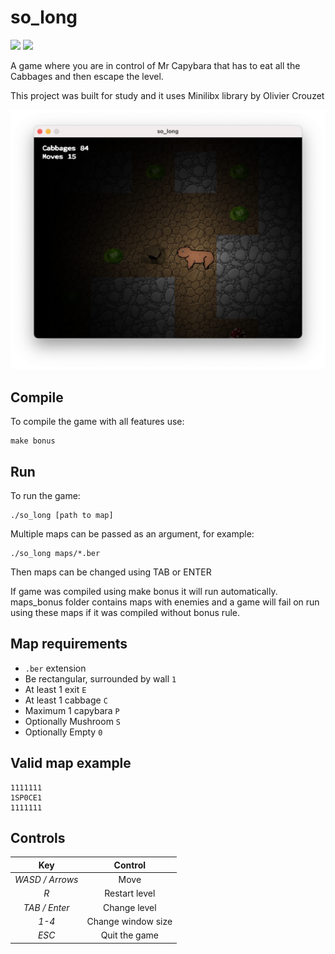 # so_long

![](https://img.shields.io/badge/Language-C-blue)
![](https://img.shields.io/badge/School-42-black)

A game where you are in control of Mr Capybara that has to eat all the Cabbages and then escape the level.

This project was built for study and it uses Minilibx library by Olivier Crouzet

![so_long](so_long.png)

## Compile

To compile the game with all features use:
```
make bonus
```

## Run

To run the game:
```
./so_long [path to map]
```
Multiple maps can be passed as an argument, for example:
```
./so_long maps/*.ber
```
Then maps can be changed using TAB or ENTER

If game was compiled using make bonus it will run automatically. maps_bonus folder contains maps with enemies and a game will fail on run using these maps if it was compiled without bonus rule.

## Map requirements

* `.ber` extension
* Be rectangular, surrounded by wall `1`
* At least 1 exit `E`
* At least 1 cabbage `C`
* Maximum 1 capybara `P`
* Optionally Mushroom `S`
* Optionally Empty `0`

## Valid map example
```
1111111
1SP0CE1
1111111
```
## Controls

| Key             | Control             |
|:---------------:|:-------------------:|
| *WASD / Arrows* | Move                |
| *R*             | Restart level       |
| *TAB / Enter*   | Change level        |
| *1-4*           | Change window size  |
| *ESC*           | Quit the game       |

■ DESCRIPTION OF THE TASK: Hand back the data above exactly, leaving out all pictures.

■ ANSWER BOX:
 # so_long

![](https://img.shields.io/badge/Language-C-blue)
![](https://img.shields.io/badge/School-42-black)

A game where you are in control of Mr Capybara that has to eat all the Cabbages and then escape the level.

This project was built for study and it uses Minilibx library by Olivier Crouzet

![so_long](so_long.png)

## Compile

To compile the game with all features use:
```
make bonus
```

## Run

To run the game:
```
./so_long [path to map]
```
Multiple maps can be passed as an argument, for example:
```
./so_long maps/*.ber
```
Then maps can be changed using TAB or ENTER

If game was compiled using make bonus it will run automatically. maps_bonus folder contains maps with enemies and a game will fail on run using these maps if it was compiled without bonus rule.

## Map requirements

* `.ber` extension
* Be rectangular, surrounded by wall `1`
* At least 1 exit `E`
* At least 1 cabbage `C`
* Maximum 1 capybara `P`
* Optionally Mushroom `S`
* Optionally Empty `0`

## Valid map example
```
1111111
1SP0CE1
1111111
```
## Controls

| Key             | Control             |
|:---------------:|:-------------------:|
| *WASD / Arrows* | Move                |
| *R*             | Restart level       |
| *TAB / Enter*   | Change level        |
| *1-4*           | Change window size  |
| *ESC*           | Quit the game       |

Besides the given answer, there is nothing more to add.